Специальное время для пересадки «саженца», как дон Хуан назвал корень, не было установлено, хотя предполагалось, что именно это будет следующим шагом в приручении силы травы дьявола.
Я прибыл в дом дона Хуана в субботу, 23 декабря, сразу после обеда. Как обычно, некоторое время мы сидели в молчании. День был теплый и облачный. Прошли уже месяцы с тех пор, как он дал мне первую порцию.
— Время вернуть корень земле, — сказал он внезапно. — Но сначала я собираюсь сделать для тебя защиту. Ты будешь хранить и беречь ее, и никто, кроме тебя одного, не должен ее видеть. Поскольку делать ее буду я, то я тоже ее увижу. Это нехорошо, потому что, как я тебе уже говорил, я не любитель травы дьявола, тут мы с тобой непохожи. Но моя память долго не проживет, я слишком стар. Ты должен охранять ее от чужих глаз — на то время, пока длится их память об увиденном, сила защиты подпорчена. Он пошел в свою комнату и вытащил три узла из-под старой соломенной циновки. Затем он вернулся с ними на веранду и снова сел.
После длительного молчания дон Хуан открыл один узел. Это было женское растение дурмана, которое он нашел вместе со мной. Все листья, цветы и семенные коробочки, сложенные им ранее, были сухими. Он взял длинный кусок корня в форме игрек и вновь завязал узел.
Корень высох и сморщился, складки коры широко отставали и топорщились. Он положил корень себе на колени, открыл свою кожаную сумку и вынул нож. Затем он поднес сухой корень к моему лицу.
— Эта часть для головы, — сказал он, сделав первый надрез на хвосте игрека, который в перевернутом виде напоминал человека с расставленными ногами.

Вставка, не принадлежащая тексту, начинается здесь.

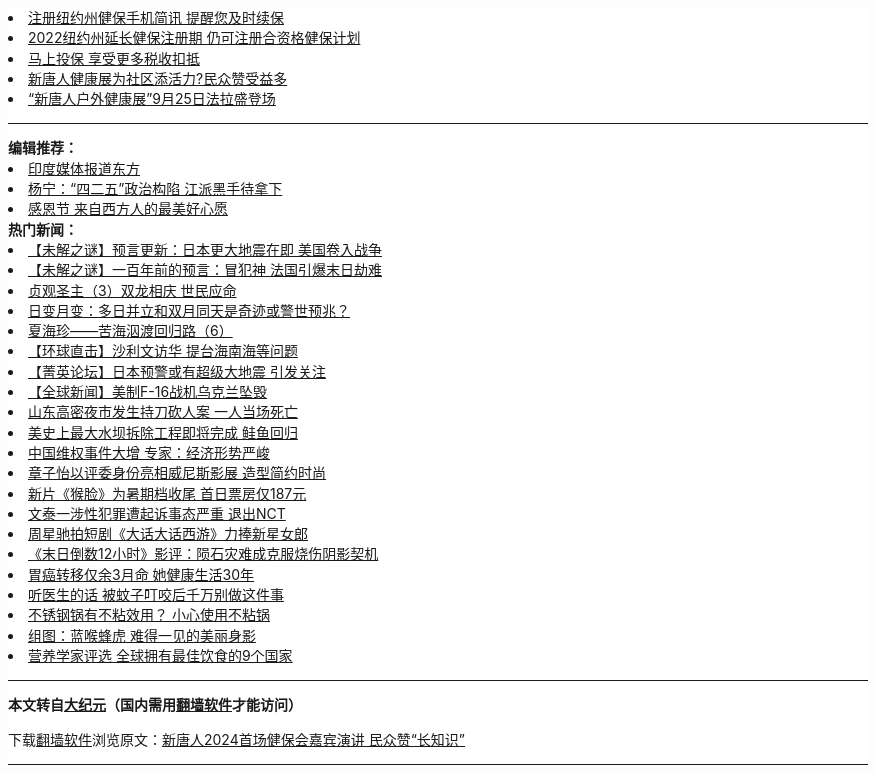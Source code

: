 <li><a href="https://github.com/1992513/djy/blob/master/gb/22/2/2/n13551367.md#1">注册纽约州健保手机简讯 提醒您及时续保</a></li>
<li><a href="https://github.com/1992513/djy/blob/master/gb/22/2/2/n13551313.md#1">2022纽约州延长健保注册期 仍可注册合资格健保计划</a></li>
<li><a href="https://github.com/1992513/djy/blob/master/gb/21/12/7/n13421414.md#1">马上投保 享受更多税收扣抵</a></li>
<li><a href="https://github.com/1992513/djy/blob/master/gb/21/9/26/n13262106.md#1">新唐人健康展为社区添活力?民众赞受益多</a></li>
<li><a href="https://github.com/1992513/djy/blob/master/gb/21/9/13/n13228764.md#1">“新唐人户外健康展”9月25日法拉盛登场</a></li>
<hr>
<strong>编辑推荐：</strong>
<li><a href="https://github.com/1992513/djy/blob/master/gb/18/10/27/n10812623.md?dfh#1" target="_blank">印度媒体报道东方</a></li><li><a href="https://github.com/1992513/djy/blob/master/gb/18/4/22/n10326635.md#1" target="_blank">杨宁：“四二五”政治构陷 江派黑手待拿下</a></li><li><a href="https://github.com/1992513/djy/blob/master/gb/18/11/23/n10871477.md#1" target="_blank">感恩节 来自西方人的最美好心愿</a></li>
<strong>热门新闻：</strong>
<li><a href="https://github.com/1992513/djy/blob/master/gb/24/8/26/n14318137.md#1">【未解之谜】预言更新：日本更大地震在即 美国卷入战争</a></li>
<li><a href="https://github.com/1992513/djy/blob/master/gb/24/8/23/n14316834.md#1">【未解之谜】一百年前的预言：冒犯神 法国引爆末日劫难</a></li>
<li><a href="https://github.com/1992513/djy/blob/master/gb/24/8/19/n14313717.md#1">贞观圣主（3）双龙相庆 世民应命</a></li>
<li><a href="https://github.com/1992513/djy/blob/master/gb/24/8/26/n14317988.md#1">日变月变：多日并立和双月同天是奇迹或警世预兆？</a></li>
<li><a href="https://github.com/1992513/djy/blob/master/gb/24/8/24/n14317202.md#1">夏海珍——苦海泅渡回归路（6）</a></li>
<li><a href="https://github.com/1992513/djy/blob/master/gb/24/8/29/n14320024.md#1">【环球直击】沙利文访华 提台海南海等问题</a></li>
<li><a href="https://github.com/1992513/djy/blob/master/gb/24/8/27/n14318879.md#1">【菁英论坛】日本预警或有超级大地震 引发关注</a></li>
<li><a href="https://github.com/1992513/djy/blob/master/gb/24/8/29/n14320025.md#1">【全球新闻】美制F-16战机乌克兰坠毁</a></li>
<li><a href="https://github.com/1992513/djy/blob/master/gb/24/8/29/n14320062.md#1">山东高密夜市发生持刀砍人案 一人当场死亡</a></li>
<li><a href="https://github.com/1992513/djy/blob/master/gb/24/8/28/n14319639.md#1">美史上最大水坝拆除工程即将完成 鲑鱼回归</a></li>
<li><a href="https://github.com/1992513/djy/blob/master/gb/24/8/29/n14320136.md#1">中国维权事件大增 专家：经济形势严峻</a></li>
<li><a href="https://github.com/1992513/djy/blob/master/gb/24/8/28/n14319684.md#1">章子怡以评委身份亮相威尼斯影展 造型简约时尚</a></li>
<li><a href="https://github.com/1992513/djy/blob/master/gb/24/8/28/n14319727.md#1">新片《猴脸》为暑期档收尾 首日票房仅187元</a></li>
<li><a href="https://github.com/1992513/djy/blob/master/gb/24/8/28/n14319390.md#1">文泰一涉性犯罪遭起诉事态严重 退出NCT</a></li>
<li><a href="https://github.com/1992513/djy/blob/master/gb/24/8/27/n14318995.md#1">周星驰拍短剧《大话大话西游》力捧新星女郎</a></li>
<li><a href="https://github.com/1992513/djy/blob/master/gb/24/8/28/n14319532.md#1">《末日倒数12小时》影评：陨石灾难成克服烧伤阴影契机</a></li>
<li><a href="https://github.com/1992513/djy/blob/master/gb/24/8/23/n14316385.md#1">胃癌转移仅余3月命 她健康生活30年</a></li>
<li><a href="https://github.com/1992513/djy/blob/master/gb/24/8/29/n14320119.md#1">听医生的话 被蚊子叮咬后千万别做这件事</a></li>
<li><a href="https://github.com/1992513/djy/blob/master/gb/24/8/26/n14317841.md#1">不锈钢锅有不粘效用？ 小心使用不粘锅</a></li>
<li><a href="https://github.com/1992513/djy/blob/master/gb/24/8/27/n14318567.md#1">组图：蓝喉蜂虎 难得一见的美丽身影</a></li>
<li><a href="https://github.com/1992513/djy/blob/master/gb/24/8/28/n14319371.md#1">营养学家评选 全球拥有最佳饮食的9个国家</a></li>
<hr>
<strong>本文转自<a href="https://www.epochtimes.com">大纪元</a>（国内需用<a href="https://github.com/1992513/www/blob/master/README.md#8">翻墙软件</a>才能访问）</strong><p>下载<a href="https://github.com/1992513/www/blob/master/README.md#8">翻墙软件</a>浏览原文：<a href="https://www.epochtimes.com/gb/24/1/16/n14159222.htm">新唐人2024首场健保会嘉宾演讲 民众赞“长知识”</a></p><hr>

— Эта — для сердца, — сказал он и надрезал корень вблизи соединения игрека. Затем обрезал концы, оставив от каждого отростка примерно по 7–8 сантиметров, затем медленно и терпеливо вырезал фигурку человека.
Корень был сухой и волокнистый. Дон Хуан сделал два надреза, разворошил и уложил между ними волокна, как раз на глубину надреза, потом придал форму рукам и кистям рук. Получилась вытянутая фигурка человека со сложенными на груди руками и кистями, сплетенными в замок.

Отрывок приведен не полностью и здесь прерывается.